Reproduce the data below line by line, from its first line to the line with "requesting zero bytes.", both included, and nothing past that point.

## Stored items from a collection
==============================

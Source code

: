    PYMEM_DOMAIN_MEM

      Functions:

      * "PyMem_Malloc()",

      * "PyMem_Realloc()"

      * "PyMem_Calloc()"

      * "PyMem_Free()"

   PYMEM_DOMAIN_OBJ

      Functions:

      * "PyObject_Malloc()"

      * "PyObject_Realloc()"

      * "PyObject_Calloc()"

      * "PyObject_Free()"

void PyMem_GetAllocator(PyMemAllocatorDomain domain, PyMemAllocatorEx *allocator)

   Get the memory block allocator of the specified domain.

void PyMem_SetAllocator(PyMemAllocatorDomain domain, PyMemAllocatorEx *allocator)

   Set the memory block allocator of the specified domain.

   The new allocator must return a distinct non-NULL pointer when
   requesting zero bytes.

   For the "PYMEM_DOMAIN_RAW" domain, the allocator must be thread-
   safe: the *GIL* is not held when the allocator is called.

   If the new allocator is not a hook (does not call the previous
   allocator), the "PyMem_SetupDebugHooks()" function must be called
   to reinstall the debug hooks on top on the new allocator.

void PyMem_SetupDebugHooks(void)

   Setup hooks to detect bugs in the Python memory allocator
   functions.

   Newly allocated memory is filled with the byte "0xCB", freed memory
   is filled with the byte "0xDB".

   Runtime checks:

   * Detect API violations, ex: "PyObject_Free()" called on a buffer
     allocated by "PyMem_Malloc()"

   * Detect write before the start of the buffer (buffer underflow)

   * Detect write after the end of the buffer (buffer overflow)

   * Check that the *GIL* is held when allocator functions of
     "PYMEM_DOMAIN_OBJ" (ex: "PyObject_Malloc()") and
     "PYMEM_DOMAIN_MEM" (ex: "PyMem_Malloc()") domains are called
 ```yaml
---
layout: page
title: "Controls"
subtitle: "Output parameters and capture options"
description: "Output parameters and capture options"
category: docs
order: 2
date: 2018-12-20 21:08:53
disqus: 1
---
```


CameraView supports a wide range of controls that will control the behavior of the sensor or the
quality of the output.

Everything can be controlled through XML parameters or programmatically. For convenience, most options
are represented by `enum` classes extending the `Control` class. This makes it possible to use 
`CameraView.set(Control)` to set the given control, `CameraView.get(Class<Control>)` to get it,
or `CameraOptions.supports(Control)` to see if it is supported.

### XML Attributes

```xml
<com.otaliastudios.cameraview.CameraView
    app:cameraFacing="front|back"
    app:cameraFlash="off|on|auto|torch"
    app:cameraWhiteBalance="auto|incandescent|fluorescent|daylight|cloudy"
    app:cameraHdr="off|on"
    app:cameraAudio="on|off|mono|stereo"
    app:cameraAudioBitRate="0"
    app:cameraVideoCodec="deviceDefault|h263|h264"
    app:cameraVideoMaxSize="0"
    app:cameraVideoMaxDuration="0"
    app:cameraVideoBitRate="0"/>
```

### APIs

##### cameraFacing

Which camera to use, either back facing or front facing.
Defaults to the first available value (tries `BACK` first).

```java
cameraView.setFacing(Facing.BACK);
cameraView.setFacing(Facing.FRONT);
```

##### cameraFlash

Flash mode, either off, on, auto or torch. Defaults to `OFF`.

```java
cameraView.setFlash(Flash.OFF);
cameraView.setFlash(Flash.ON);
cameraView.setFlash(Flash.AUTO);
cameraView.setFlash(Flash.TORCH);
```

==============================

## Result of the task
Source code

:    PYMEM_DOMAIN_MEM

      Functions:

      * "PyMem_Malloc()",

      * "PyMem_Realloc()"

      * "PyMem_Calloc()"

      * "PyMem_Free()"

   PYMEM_DOMAIN_OBJ

      Functions:

      * "PyObject_Malloc()"

      * "PyObject_Realloc()"

      * "PyObject_Calloc()"

      * "PyObject_Free()"

void PyMem_GetAllocator(PyMemAllocatorDomain domain, PyMemAllocatorEx *allocator)

   Get the memory block allocator of the specified domain.

void PyMem_SetAllocator(PyMemAllocatorDomain domain, PyMemAllocatorEx *allocator)

   Set the memory block allocator of the specified domain.

   The new allocator must return a distinct non-NULL pointer when
   requesting zero bytes.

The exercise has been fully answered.